Mentawai, Adanya eksploitasi hutan untuk membuka lahan baru, dan prilaku budaya masyarakat Mentawai untuk berburu diduga sebagai penyebab menurunnya populasi kera asal Mentawai.
Keberadaan primata langka yang hanya hidup di hutan Mentawai dan sering disebut Bilou (Hylobares klossii) itu menurut Organisasi Konservasi Faunna dan Flora Internasional(FFI) saat ini hanya tinggal seribu ekor yang diperkirakan masih menghuni diseluruh hutan Mentawai, diluar kawasan hutan Taman Nasional Siberut (TNS).
Charles Nahot Simanjuntak, peneliti dari FFI menyebutkan pada tahun 2005, populasi bilou masih mencapai 25.000 ekor. Namun berdasarkan penelitian FFI terakhir, populasi kera yang menurut masyarakat setempat bisa memberikan tanda akan adanya gejala alam seperti akan terhadinya gempa dan tsunami melalui lengkingan suaranya itu, kini hanya tigga sekitar seribu ekor.
“Ini diluar kawasan TNS, berdasarkan penelitian kami hanya sekitar seribu ekor.” ungkap Charles.
Menurut Charles berkurangnya populasi primata yang dilindungi tersebut, karena adanya ekploitasi hutan baik secara legal maupun ilegal, pembukaan lahan baru, serta prilaku budaya masyarakat Mentawai untuk berburu, padahal kata Charles, tingkat produktivitas kera hutam itu tergolong cukup rendah, karena hanya dapat beranak 3-4 ekor selama 25 tahun.
“Bilou ini baru memasuki tahap produktif saat usia 7 tahun, dan sekali beranak, hanya menghasilkan satu ekor species baru dan uniknya primata ini setia sama pasangannya, jika betinanya mati, akan sangat jarang bilou jantan mencari pasangan baru.”ujar Charles.
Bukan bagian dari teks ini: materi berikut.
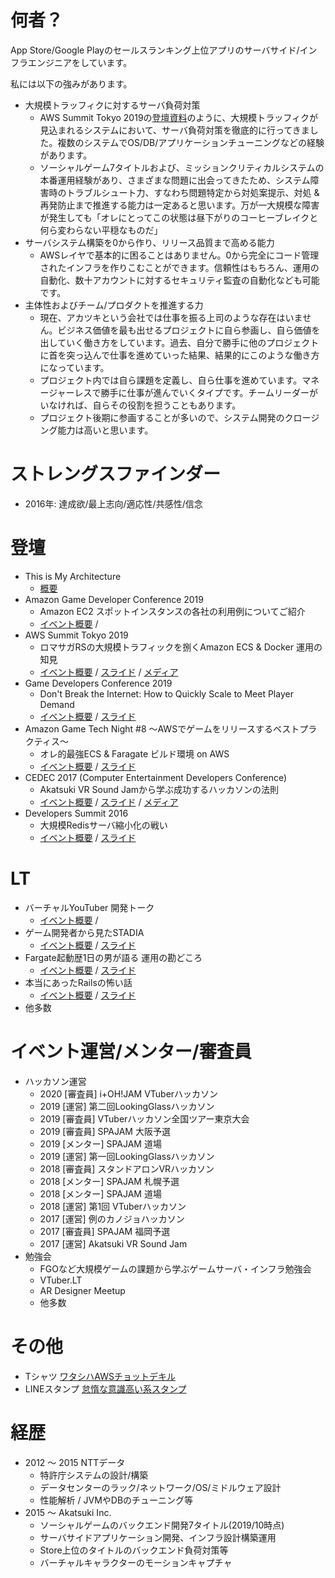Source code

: # 何者？
App Store/Google Playのセールスランキング上位アプリのサーバサイド/インフラエンジニアをしています。

私には以下の強みがあります。
- 大規模トラッフィクに対するサーバ負荷対策
  - AWS Summit Tokyo 2019の[登壇資料](https://pages.awscloud.com/rs/112-TZM-766/images/I3-04.pdf)のように、大規模トラッフィクが見込まれるシステムにおいて、サーバ負荷対策を徹底的に行ってきました。複数のシステムでOS/DB/アプリケーションチューニングなどの経験があります。
  - ソーシャルゲーム7タイトルおよび、ミッションクリティカルシステムの本番運用経験があり、さまざまな問題に出会ってきたため、システム障害時のトラブルシュート力、すなわち問題特定から対処案提示、対処 & 再発防止まで推進する能力は一定あると思います。万が一大規模な障害が発生しても「オレにとってこの状態は昼下がりのコーヒーブレイクと何ら変わらない平穏なものだ」
- サーバシステム構築を0から作り、リリース品質まで高める能力
  - AWSレイヤで基本的に困ることはありません。0から完全にコード管理されたインフラを作りこむことができます。信頼性はもちろん、運用の自動化、数十アカウントに対するセキュリティ監査の自動化なども可能です。
- 主体性およびチーム/プロダクトを推進する力
  - 現在、アカツキという会社では仕事を振る上司のような存在はいません。ビジネス価値を最も出せるプロジェクトに自ら参画し、自ら価値を出していく働き方をしています。過去、自分で勝手に他のプロジェクトに首を突っ込んで仕事を進めていった結果、結果的にこのような働き方になっています。
  - プロジェクト内では自ら課題を定義し、自ら仕事を進めています。マネージャーレスで勝手に仕事が進んでいくタイプです。チームリーダーがいなければ、自らその役割を担うこともあります。
  - プロジェクト後期に参画することが多いので、システム開発のクロージング能力は高いと思います。

# ストレングスファインダー
- 2016年: 達成欲/最上志向/適応性/共感性/信念

# 登壇
- This is My Architecture
  - [概要](https://aws.amazon.com/jp/this-is-my-architecture/)
- Amazon Game Developer Conference 2019
  - Amazon EC2 スポットインスタンスの各社の利用例についてご紹介
  - [イベント概要](https://aws-seminar.smktg.jp/public/application/add/426) /
- AWS Summit Tokyo 2019
  - ロマサガRSの大規模トラフィックを捌くAmazon ECS & Docker 運用の知見
  - [イベント概要](https://aws.summitregist.jp/public/application/add/32) / [スライド](https://pages.awscloud.com/rs/112-TZM-766/images/I3-04.pdf) / [メディア](https://www.atmarkit.co.jp/ait/articles/1908/05/news012.html)
- Game Developers Conference 2019
  - Don't Break the Internet: How to Quickly Scale to Meet Player Demand
  - [イベント概要](https://schedule.gdconf.com/session/dont-break-the-internet-how-to-quickly-scale-to-meet-player-demand-presented-by-amazon/865537) / [スライド](https://www.gdcvault.com/browse/gdc-19#page-6)
- Amazon Game Tech Night #8 〜AWSでゲームをリリースするベストプラクティス〜
    - オレ的最強ECS & Faragate ビルド環境 on AWS
    - [イベント概要](https://gamingtechnight.connpass.com/event/102837/) / [スライド](https://speakerdeck.com/yutokomai/ecs-fargate-build-on-aws-codebuild)
- CEDEC 2017 (Computer Entertainment Developers Conference)
  - Akatsuki VR Sound Jamから学ぶ成功するハッカソンの法則
  - [イベント概要](https://cedec.cesa.or.jp/2017/session/ENG/s591589bd77361/) / [スライド](https://cedil.cesa.or.jp/cedil_sessions/view/1618) / [メディア](https://www.inside-games.jp/article/2017/09/01/109502.html)
- Developers Summit 2016
  - 大規模Redisサーバ縮小化の戦い
  - [イベント概要](https://event.shoeisha.jp/devsumi/20160218/session/1000/) / [スライド](https://www.slideshare.net/ssuserf3788f/redis-58419914)

# LT
- バーチャルYouTuber 開発トーク
  - [イベント概要](https://vtlt201906.peatix.com/) /
- ゲーム開発者から見たSTADIA
  - [イベント概要](https://mercaridev.connpass.com/event/123663/) / [スライド](https://speakerdeck.com/yutokomai/mercari-gdc2019-stadia-report)
- Fargate起動歴1日の男が語る 運用の勘どころ
    - [イベント概要](https://connpass.com/event/91736/) / [スライド](https://www.slideshare.net/ssuserf3788f/fargate1)
- 本当にあったRailsの怖い話
  - [イベント概要](https://megurorb.connpass.com/event/72431/) / [スライド](https://www.slideshare.net/ssuserf3788f/rails-83053313)
- 他多数

# イベント運営/メンター/審査員
- ハッカソン運営
  - 2020 [審査員] i+OH!JAM VTuberハッカソン
  - 2019 [運営] 第二回LookingGlassハッカソン
  - 2019 [審査員] VTuberハッカソン全国ツアー東京大会
  - 2019 [審査員] SPAJAM 大阪予選
  - 2019 [メンター] SPAJAM 道場
  - 2019 [運営] 第一回LookingGlassハッカソン
  - 2018 [審査員] スタンドアロンVRハッカソン
  - 2018 [メンター] SPAJAM 札幌予選
  - 2018 [メンター] SPAJAM 道場
  - 2018 [運営] 第1回 VTuberハッカソン
  - 2017 [運営] 例のカノジョハッカソン
  - 2017 [審査員] SPAJAM 福岡予選
  - 2017 [運営] Akatsuki VR Sound Jam
- 勉強会
  - FGOなど大規模ゲームの課題から学ぶゲームサーバ・インフラ勉強会
  - VTuber.LT
  - AR Designer Meetup
  - 他多数

# その他
- Tシャツ [ワタシハAWSチョットデキル](https://suzuri.jp/e__koma/2590232/t-shirt/l/sumi)
- LINEスタンプ [怠惰な意識高い系スタンプ](https://store.line.me/stickershop/product/1331450/ja)

# 経歴
- 2012 〜 2015 NTTデータ
  - 特許庁システムの設計/構築
  - データセンターのラック/ネットワーク/OS/ミドルウェア設計
  - 性能解析 / JVMやDBのチューニング等
- 2015 〜 Akatsuki Inc.
  - ソーシャルゲームのバックエンド開発7タイトル(2019/10時点)
  - サーバサイドアプリケーション開発、インフラ設計構築運用
  - Store上位のタイトルのバックエンド負荷対策等
  - バーチャルキャラクターのモーションキャプチャ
Charles menjelaskan, selain bilou, FFI juga melakukan penelitian terhadap empat primata lainnya yang hidup di hutan Mentawai yaitu Simakobu (Simias concolor), Joja (Presbytis potenziani), Bokoi Macaa dan Macaca Siberu.
Penelitian yang dilakukan FFI dengan melibatkan masyarakat setempat itu dilakukan sejak tahun 2010, dengan dua sistem metode penelitian yaitu melalui sisten metode jalur dan metode fix point count. Metode jalur ini dilakukan dengan cara menyusuri jalur-jalur habitat bilou di Siberut, Pagai Utara, Pagai Selatan dan Sipora, sedangakan metode fix point count dilakukan dengan cara pembukaan pos pendengaran terhadap suara primata itu dengan jarak masing-masing 600 meter, kemudian dilakukan dicatat dengan menggunakan kompas dan GPS.